*INPUT RECORDS:*
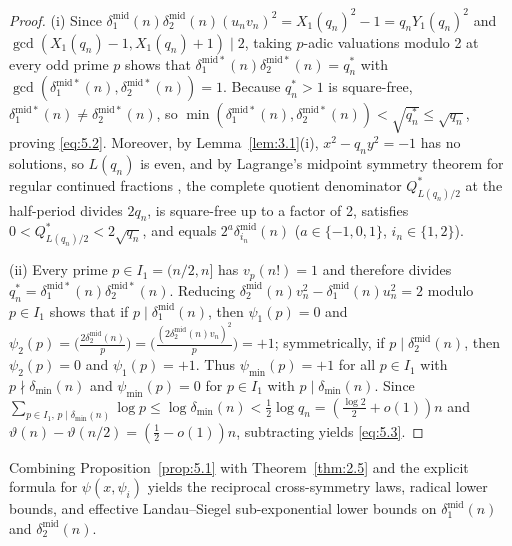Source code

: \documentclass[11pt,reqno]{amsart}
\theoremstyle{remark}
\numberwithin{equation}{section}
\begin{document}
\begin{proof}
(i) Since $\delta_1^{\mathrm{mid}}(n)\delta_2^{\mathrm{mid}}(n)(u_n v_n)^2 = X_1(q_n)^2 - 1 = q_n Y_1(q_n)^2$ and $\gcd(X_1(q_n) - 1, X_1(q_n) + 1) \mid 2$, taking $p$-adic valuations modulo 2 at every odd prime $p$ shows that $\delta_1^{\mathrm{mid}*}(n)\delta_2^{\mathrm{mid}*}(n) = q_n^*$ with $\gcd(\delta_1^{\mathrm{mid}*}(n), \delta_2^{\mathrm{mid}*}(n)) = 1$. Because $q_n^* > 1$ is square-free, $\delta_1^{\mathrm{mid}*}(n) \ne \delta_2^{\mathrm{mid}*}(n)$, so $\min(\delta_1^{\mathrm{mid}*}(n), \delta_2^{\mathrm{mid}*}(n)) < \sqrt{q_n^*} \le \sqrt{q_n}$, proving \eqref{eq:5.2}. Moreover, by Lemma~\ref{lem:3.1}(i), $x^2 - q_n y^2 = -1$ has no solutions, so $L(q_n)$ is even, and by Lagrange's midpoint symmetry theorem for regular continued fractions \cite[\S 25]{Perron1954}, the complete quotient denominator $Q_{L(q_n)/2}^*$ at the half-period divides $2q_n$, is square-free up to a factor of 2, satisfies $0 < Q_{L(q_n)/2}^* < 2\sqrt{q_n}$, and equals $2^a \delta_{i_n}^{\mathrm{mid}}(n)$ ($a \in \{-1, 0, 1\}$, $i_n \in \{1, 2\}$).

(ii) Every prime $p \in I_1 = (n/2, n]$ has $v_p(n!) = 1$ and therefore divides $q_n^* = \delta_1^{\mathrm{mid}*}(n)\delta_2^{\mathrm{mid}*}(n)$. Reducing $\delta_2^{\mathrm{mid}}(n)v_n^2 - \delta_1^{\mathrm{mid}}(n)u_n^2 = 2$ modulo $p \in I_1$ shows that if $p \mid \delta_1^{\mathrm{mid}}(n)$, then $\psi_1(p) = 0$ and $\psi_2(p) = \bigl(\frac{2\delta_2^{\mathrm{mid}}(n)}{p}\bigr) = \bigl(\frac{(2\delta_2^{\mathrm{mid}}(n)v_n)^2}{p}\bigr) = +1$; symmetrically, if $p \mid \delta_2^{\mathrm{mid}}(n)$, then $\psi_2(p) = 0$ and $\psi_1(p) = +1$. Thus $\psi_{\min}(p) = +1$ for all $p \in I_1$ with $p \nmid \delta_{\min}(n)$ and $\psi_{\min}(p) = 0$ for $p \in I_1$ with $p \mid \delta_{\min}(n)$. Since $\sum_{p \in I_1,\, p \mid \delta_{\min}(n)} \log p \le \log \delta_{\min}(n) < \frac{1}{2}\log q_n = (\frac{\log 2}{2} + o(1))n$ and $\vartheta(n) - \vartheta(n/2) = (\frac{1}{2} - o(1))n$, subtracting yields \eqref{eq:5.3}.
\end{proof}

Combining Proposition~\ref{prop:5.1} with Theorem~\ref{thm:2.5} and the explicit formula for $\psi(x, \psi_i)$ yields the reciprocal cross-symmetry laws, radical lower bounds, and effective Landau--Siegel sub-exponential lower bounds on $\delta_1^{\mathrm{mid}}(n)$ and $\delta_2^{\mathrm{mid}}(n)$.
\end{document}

*EXERCISE DIRECTIONS:*
Word for word, return the records shown above without their pictures.

*RESPONSE:*
Source code

: \documentclass[11pt,reqno]{amsart}
\theoremstyle{remark}
\numberwithin{equation}{section}
\begin{document}
\begin{proof}
(i) Since $\delta_1^{\mathrm{mid}}(n)\delta_2^{\mathrm{mid}}(n)(u_n v_n)^2 = X_1(q_n)^2 - 1 = q_n Y_1(q_n)^2$ and $\gcd(X_1(q_n) - 1, X_1(q_n) + 1) \mid 2$, taking $p$-adic valuations modulo 2 at every odd prime $p$ shows that $\delta_1^{\mathrm{mid}*}(n)\delta_2^{\mathrm{mid}*}(n) = q_n^*$ with $\gcd(\delta_1^{\mathrm{mid}*}(n), \delta_2^{\mathrm{mid}*}(n)) = 1$. Because $q_n^* > 1$ is square-free, $\delta_1^{\mathrm{mid}*}(n) \ne \delta_2^{\mathrm{mid}*}(n)$, so $\min(\delta_1^{\mathrm{mid}*}(n), \delta_2^{\mathrm{mid}*}(n)) < \sqrt{q_n^*} \le \sqrt{q_n}$, proving \eqref{eq:5.2}. Moreover, by Lemma~\ref{lem:3.1}(i), $x^2 - q_n y^2 = -1$ has no solutions, so $L(q_n)$ is even, and by Lagrange's midpoint symmetry theorem for regular continued fractions \cite[\S 25]{Perron1954}, the complete quotient denominator $Q_{L(q_n)/2}^*$ at the half-period divides $2q_n$, is square-free up to a factor of 2, satisfies $0 < Q_{L(q_n)/2}^* < 2\sqrt{q_n}$, and equals $2^a \delta_{i_n}^{\mathrm{mid}}(n)$ ($a \in \{-1, 0, 1\}$, $i_n \in \{1, 2\}$).

(ii) Every prime $p \in I_1 = (n/2, n]$ has $v_p(n!) = 1$ and therefore divides $q_n^* = \delta_1^{\mathrm{mid}*}(n)\delta_2^{\mathrm{mid}*}(n)$. Reducing $\delta_2^{\mathrm{mid}}(n)v_n^2 - \delta_1^{\mathrm{mid}}(n)u_n^2 = 2$ modulo $p \in I_1$ shows that if $p \mid \delta_1^{\mathrm{mid}}(n)$, then $\psi_1(p) = 0$ and $\psi_2(p) = \bigl(\frac{2\delta_2^{\mathrm{mid}}(n)}{p}\bigr) = \bigl(\frac{(2\delta_2^{\mathrm{mid}}(n)v_n)^2}{p}\bigr) = +1$; symmetrically, if $p \mid \delta_2^{\mathrm{mid}}(n)$, then $\psi_2(p) = 0$ and $\psi_1(p) = +1$. Thus $\psi_{\min}(p) = +1$ for all $p \in I_1$ with $p \nmid \delta_{\min}(n)$ and $\psi_{\min}(p) = 0$ for $p \in I_1$ with $p \mid \delta_{\min}(n)$. Since $\sum_{p \in I_1,\, p \mid \delta_{\min}(n)} \log p \le \log \delta_{\min}(n) < \frac{1}{2}\log q_n = (\frac{\log 2}{2} + o(1))n$ and $\vartheta(n) - \vartheta(n/2) = (\frac{1}{2} - o(1))n$, subtracting yields \eqref{eq:5.3}.
\end{proof}

Combining Proposition~\ref{prop:5.1} with Theorem~\ref{thm:2.5} and the explicit formula for $\psi(x, \psi_i)$ yields the reciprocal cross-symmetry laws, radical lower bounds, and effective Landau--Siegel sub-exponential lower bounds on $\delta_1^{\mathrm{mid}}(n)$ and $\delta_2^{\mathrm{mid}}(n)$.
\end{document}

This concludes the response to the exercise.